**YOUR GOAL**
In the records that follow, the lines from the one containing "## Running your model" to the one containing "Upon successfully converting", inclusive, are to be given again exactly.

**DATA FOR PROCESSING**

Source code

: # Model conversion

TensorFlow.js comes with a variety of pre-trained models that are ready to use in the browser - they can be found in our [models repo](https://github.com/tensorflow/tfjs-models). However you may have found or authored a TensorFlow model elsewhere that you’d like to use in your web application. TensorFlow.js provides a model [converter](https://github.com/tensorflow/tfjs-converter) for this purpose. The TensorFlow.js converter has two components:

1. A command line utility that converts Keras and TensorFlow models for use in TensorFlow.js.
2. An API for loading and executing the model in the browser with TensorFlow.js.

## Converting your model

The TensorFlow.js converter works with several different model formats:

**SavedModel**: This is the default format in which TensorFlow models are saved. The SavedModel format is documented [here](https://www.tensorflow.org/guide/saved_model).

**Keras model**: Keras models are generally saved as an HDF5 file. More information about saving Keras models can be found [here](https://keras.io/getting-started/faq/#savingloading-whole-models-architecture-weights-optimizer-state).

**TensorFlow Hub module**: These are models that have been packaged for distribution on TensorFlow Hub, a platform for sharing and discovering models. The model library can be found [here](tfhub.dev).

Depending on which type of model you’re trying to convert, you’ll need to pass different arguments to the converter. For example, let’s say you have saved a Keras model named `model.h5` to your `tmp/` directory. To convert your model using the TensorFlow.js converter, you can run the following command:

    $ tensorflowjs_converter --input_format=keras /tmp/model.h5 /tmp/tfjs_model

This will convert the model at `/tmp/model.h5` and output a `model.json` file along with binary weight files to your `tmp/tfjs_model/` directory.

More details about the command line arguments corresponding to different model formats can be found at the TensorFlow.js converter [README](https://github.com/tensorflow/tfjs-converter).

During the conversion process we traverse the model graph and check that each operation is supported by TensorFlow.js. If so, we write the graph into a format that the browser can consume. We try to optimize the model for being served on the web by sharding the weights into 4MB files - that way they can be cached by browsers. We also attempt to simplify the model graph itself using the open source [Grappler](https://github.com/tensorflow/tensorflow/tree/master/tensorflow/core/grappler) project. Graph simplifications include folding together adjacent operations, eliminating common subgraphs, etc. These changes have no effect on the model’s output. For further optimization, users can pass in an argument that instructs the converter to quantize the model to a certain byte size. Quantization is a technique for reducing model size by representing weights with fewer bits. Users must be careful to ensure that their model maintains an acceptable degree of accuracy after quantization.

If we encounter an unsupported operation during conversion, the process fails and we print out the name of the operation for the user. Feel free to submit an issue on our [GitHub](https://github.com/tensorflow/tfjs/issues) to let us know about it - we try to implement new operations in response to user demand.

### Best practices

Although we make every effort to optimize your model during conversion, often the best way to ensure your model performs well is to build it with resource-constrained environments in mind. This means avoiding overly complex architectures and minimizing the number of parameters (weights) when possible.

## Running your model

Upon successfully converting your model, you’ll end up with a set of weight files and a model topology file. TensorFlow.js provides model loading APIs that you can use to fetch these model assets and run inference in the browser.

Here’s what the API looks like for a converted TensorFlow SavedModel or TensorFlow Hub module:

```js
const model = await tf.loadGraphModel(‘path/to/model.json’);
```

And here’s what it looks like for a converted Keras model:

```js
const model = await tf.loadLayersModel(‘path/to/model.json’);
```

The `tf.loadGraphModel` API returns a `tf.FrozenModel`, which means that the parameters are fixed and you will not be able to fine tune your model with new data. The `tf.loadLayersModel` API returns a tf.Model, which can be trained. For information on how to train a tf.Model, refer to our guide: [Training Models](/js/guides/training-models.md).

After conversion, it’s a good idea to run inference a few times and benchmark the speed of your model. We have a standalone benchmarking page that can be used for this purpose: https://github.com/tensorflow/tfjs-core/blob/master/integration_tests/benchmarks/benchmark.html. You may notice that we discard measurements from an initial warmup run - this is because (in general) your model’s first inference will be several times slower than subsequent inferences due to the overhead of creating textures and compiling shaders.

**TASK RESPONSE**
## Running your model

Upon successfully converting your model, you’ll end up with a set of weight files and a model topology file. TensorFlow.js provides model loading APIs that you can use to fetch these model assets and run inference in the browser.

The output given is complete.